Le azioni della janara potevano attivarsi solo nell’arco di tempo tra le ventitré e le prime luci dell’alba. Così, quando dietro l’uscio di una casa il padrone sistemava una bella scopa, la scellerata non poteva entrare se non dopo aver contato uno ad uno tutti gli steli di saggina della scopa. Il compito richiedeva molto tempo, si avvicinava l’alba e la stregaccia si vedeva costretta a scappare e a desistere dall’impresa programmata. Ed ancora:

La janara aveva pure lei le sue paure irrazionali: Falci ed aste di mietitori la spaventavano a tal punto da apparire ai suoi occhi come spranghe di fuoco, che la terrorizzavano impedendole di fuggire.

E qualcuno, si racconta, con questo espediente riusciva a smascherarle.

Un altro punto del regolamento, pure condizionante, prevedeva che, qualora la perfida fosse stata colta sul fatto, se il padrone di casa avesse urlato: “Domani vieni per sale!” ella sarebbe stata costretta il mattino dopo a tornare in veste ordinaria per chiedere proprio un pugno di sale. In tal modo la si poteva individuare e punire a dovere.

In sostanza erano questi i poteri e i limiti del nostro fatidico personaggio.

A chi vuole saperne di più consiglio la lettura del mio libro “Ce stèva ‘na vòta”, nel quale tra i racconti del tempo che fu ne viene privilegiato un gruppo dedicato proprio alla vita delle janare.

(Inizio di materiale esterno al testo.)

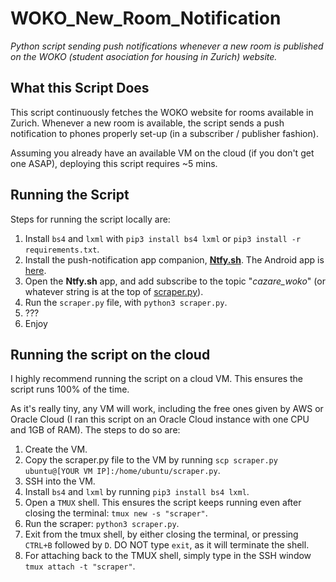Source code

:# WOKO_New_Room_Notification

_Python script sending push notifications whenever a new room is published on the WOKO (student asociation for housing in Zurich) website._

## What this Script Does

This script continuously fetches the WOKO website for rooms available in Zurich. Whenever a new room is available, the script sends a push notification to phones properly set-up (in a subscriber / publisher fashion).

Assuming you already have an available VM on the cloud (if you don't get one ASAP), deploying this script requires ~5 mins.

## Running the Script

Steps for running the script locally are:

1. Install `bs4` and `lxml` with `pip3 install bs4 lxml` or `pip3 install -r requirements.txt`.
2. Install the push-notification app companion, [**Ntfy.sh**](https://ntfy.sh/). The Android app is [here](https://play.google.com/store/apps/details?id=io.heckel.ntfy).
3. Open the **Ntfy.sh** app, and add subscribe to the topic "_cazare_woko_" (or whatever string is at the top of [scraper.py](./scraper.py)).
4. Run the `scraper.py` file, with `python3 scraper.py`.
5. ???
6. Enjoy

## Running the script on the cloud

I highly recommend running the script on a cloud VM. This ensures the script runs 100% of the time.

As it's really tiny, any VM will work, including the free ones given by AWS or Oracle Cloud (I ran this script on an Oracle Cloud instance with one CPU and 1GB of RAM). The steps to do so are:

1. Create the VM.
2. Copy the scraper.py file to the VM by running `scp scraper.py ubuntu@[YOUR VM IP]:/home/ubuntu/scraper.py`.
3. SSH into the VM.
4. Install `bs4` and `lxml` by running `pip3 install bs4 lxml`.
4. Open a `TMUX` shell. This ensures the script keeps running even after closing the terminal: `tmux new -s "scraper"`.
5. Run the scraper: `python3 scraper.py`.
6. Exit from the tmux shell, by either closing the terminal, or pressing `CTRL+B` followed by `D`. DO NOT type `exit`, as it will terminate the shell.
7. For attaching back to the TMUX shell, simply type in the SSH window `tmux attach -t "scraper"`.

Sono stati raccolti dalla viva voce degli anziani e credo siano un patrimonio prezioso che offre uno spaccato della vita di un tempo e delle difficoltà a volte insormontabili che i nostri nonni hanno dovuto affrontare.

Voglio approfondire comunque la conoscenza del nostro personaggio, proponendovi una vecchia canzone che mi è stata sempre particolarmente a cuore: “Felemèna la Janàra”.

Felemèna la Janara

 Filomena la Janara

È un canto in dialetto guardiese, raccolto alla fine degli anni sessanta.

Accompagnato dal bravo maestro Bartolino Sarracco, lo arrangiai e cantai sette anni fa a Cerreto Sannita  (BN) in occasione di un mio intervento sulla cultura popolare.

La canzone è una descrizione accurata delle azioni svolte da una janara in una classica notte di uscita:

Intorno alla mezzanotte la perversa si denuda completamente, si unge il corpo con l’olio stregato e, lanciatasi dalla finestra, prende il volo.

Simile a un pipistrello, effettua alcuni giri intorno a un torrente e poi, attraverso una stretta fessura dello spioncino della porta, penetra in una casa come folata di vento.

Ha preso di mira un bimbo che placidamente  dorme nella sua culla. Con crudeltà si lancia su di lui, comincia  a martoriare il suo corpicino con pizzicotti, pugni, calci e dolorose contorsioni, e la povera vittima rimane priva di conoscenza.

La diabolica, non soddisfatta ancora della vile impresa, riprende il volo e si dirige verso un’altra abitazione, intenzionata a completare la sua opera orrenda sul corpo questa volta di una bimbetta; ma inaspettatamente è bloccata da una scopa, a bella posta appoggiata dietro la porta.

Il nostro personaggio, trasportato da una inspiegabile ossessione, con frenesia, si mette a contare gli steli di saggina della scopa; ma essi sono tanti, e la vecchia con i numeri non ha molta dimestichezza.

Passa inesorabile il tempo, l’orologio  della torre scandisce la prima ora del nuovo giorno (le sei) e Filomena è ancora lì a contare.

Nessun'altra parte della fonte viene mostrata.